From what you said and from the present political context, it is clear that the SLPP still has a big say in political decision-making and MP Basil Rajapaksa still calls the shots. It is in such a backdrop that the 21st Amendment is to be brought. Do you believe that the 21st Amendment could see the light as it is?
A: Despite all these concerns and facts, the 21st Amendment should be brought promptly and we would completely support this amendment and discussions are being held in this regard.
Will you vote in favour of the 21st Amendment?
A: Yes. Once it is tabled in Parliament we can see what is good and what needs to be amended. However, the 20th Amendment should be abolished and the 19th Amendment should be re-enacted.
In your view, what caused this economic crisis?

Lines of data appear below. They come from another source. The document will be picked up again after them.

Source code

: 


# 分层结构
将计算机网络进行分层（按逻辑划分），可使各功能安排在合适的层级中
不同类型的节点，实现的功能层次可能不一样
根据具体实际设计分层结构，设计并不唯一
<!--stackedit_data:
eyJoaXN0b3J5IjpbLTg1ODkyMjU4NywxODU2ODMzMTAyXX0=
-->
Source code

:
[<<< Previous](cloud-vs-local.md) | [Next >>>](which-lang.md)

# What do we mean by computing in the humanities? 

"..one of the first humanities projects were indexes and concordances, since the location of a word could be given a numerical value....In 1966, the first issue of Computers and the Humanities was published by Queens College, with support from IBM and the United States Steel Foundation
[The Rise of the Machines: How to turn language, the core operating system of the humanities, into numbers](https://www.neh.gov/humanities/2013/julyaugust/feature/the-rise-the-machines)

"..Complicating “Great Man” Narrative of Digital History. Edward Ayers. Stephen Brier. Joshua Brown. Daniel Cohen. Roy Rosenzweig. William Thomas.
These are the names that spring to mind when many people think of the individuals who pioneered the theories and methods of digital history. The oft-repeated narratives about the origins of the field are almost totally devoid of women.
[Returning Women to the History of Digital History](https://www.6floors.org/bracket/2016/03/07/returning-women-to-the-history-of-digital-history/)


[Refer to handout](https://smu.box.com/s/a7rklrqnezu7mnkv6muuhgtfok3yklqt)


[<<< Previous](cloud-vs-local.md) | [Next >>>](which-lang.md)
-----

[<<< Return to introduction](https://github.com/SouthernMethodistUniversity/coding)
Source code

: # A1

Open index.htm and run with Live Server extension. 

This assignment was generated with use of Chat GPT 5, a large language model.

Some argue this was not only due to the wrong decisions taken over the past two years?
A: There have been several persistent issues contributing to the economic crisis, but this has been aggravated due to Covid-19. So, this was not only due to bad decisions in the last two years, but things got aggravated and were blown out of proportion due to not taking the right decisions at the right time.
What are the SLFP’s short and long-term proposals to overcome the present crises?
A: Primarily, there should be debt restructuring, even though it is already late, and for measures to be adopted temporarily to provide essential food and rebuild the economy which would cost US$ 4 billion.
This should be followed by export development and strengthening the tourism industry, while increasing foreign remittances and increasing investment opportunities.
Will the SLFP support the Government with their future decisions?
A: We will extend our fullest support and shed political differences to overcome the present crises.
Has there been any influence from the SLFP on the investigations into the Easter Sunday Attacks?
A: There has not been any influence on the investigations into the Easter Sunday Attacks by the SLFP in any manner and while a Commission was appointed to conduct investigations into the attack, SLFP Chairman Maithripala Sirisena appeared before the Commission as the former President and thereby there has not been any attempt to hinder investigations.